(Stored data entries)

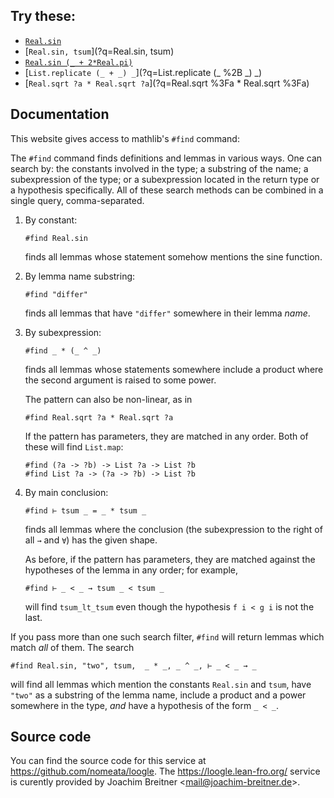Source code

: ## Try these:

* [`Real.sin`](?q=Real.sin)
* [`Real.sin, tsum`](?q=Real.sin, tsum)
* [`Real.sin (_ + 2*Real.pi)`](?q=Real.sin (_ %2B 2*Real.pi))
* [`List.replicate (_ + _) _`](?q=List.replicate (_ %2B _) _)
* [`Real.sqrt ?a * Real.sqrt ?a`](?q=Real.sqrt %3Fa * Real.sqrt %3Fa)

## Documentation

This website gives access to mathlib's `#find` command:

The `#find` command finds definitions and lemmas in various ways. One can search by: the constants
involved in the type; a substring of the name; a subexpression of the type; or a subexpression
located in the return type or a hypothesis specifically. All of these search methods can be
combined in a single query, comma-separated.

1. By constant:
   ```lean
   #find Real.sin
   ```
   finds all lemmas whose statement somehow mentions the sine function.

2. By lemma name substring:
   ```lean
   #find "differ"
   ```
   finds all lemmas that have `"differ"` somewhere in their lemma _name_.

3. By subexpression:
   ```lean
   #find _ * (_ ^ _)
   ```
   finds all lemmas whose statements somewhere include a product where the second argument is
   raised to some power.

   The pattern can also be non-linear, as in
   ```lean
   #find Real.sqrt ?a * Real.sqrt ?a
   ```

   If the pattern has parameters, they are matched in any order. Both of these will find `List.map`:
   ```
   #find (?a -> ?b) -> List ?a -> List ?b
   #find List ?a -> (?a -> ?b) -> List ?b
   ```

4. By main conclusion:
   ```lean
   #find ⊢ tsum _ = _ * tsum _
   ```
   finds all lemmas where the conclusion (the subexpression to the right of all `→` and `∀`) has the
   given shape.

   As before, if the pattern has parameters, they are matched against the hypotheses of
   the lemma in any order; for example,
   ```lean
   #find ⊢ _ < _ → tsum _ < tsum _
   ```
   will find `tsum_lt_tsum` even though the hypothesis `f i < g i` is not the last.


If you pass more than one such search filter, `#find` will return lemmas which match _all_ of them.
The search
```lean
#find Real.sin, "two", tsum,  _ * _, _ ^ _, ⊢ _ < _ → _
```
will find all lemmas which mention the constants `Real.sin` and `tsum`, have `"two"` as a
substring of the lemma name, include a product and a power somewhere in the type, *and* have a
hypothesis of the form `_ < _`.

## Source code

You can find the source code for this service at <https://github.com/nomeata/loogle>.
The <https://loogle.lean-fro.org/> service is curently provided by Joachim Breitner <<mail@joachim-breitner.de>>.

WHAT YOU WILL DO>
The lines in the records above that include the word "somewhere" must be copied out.

RESPONSE BELOW>
   finds all lemmas that have `"differ"` somewhere in their lemma _name_.
   finds all lemmas whose statements somewhere include a product where the second argument is
substring of the lemma name, include a product and a power somewhere in the type, *and* have a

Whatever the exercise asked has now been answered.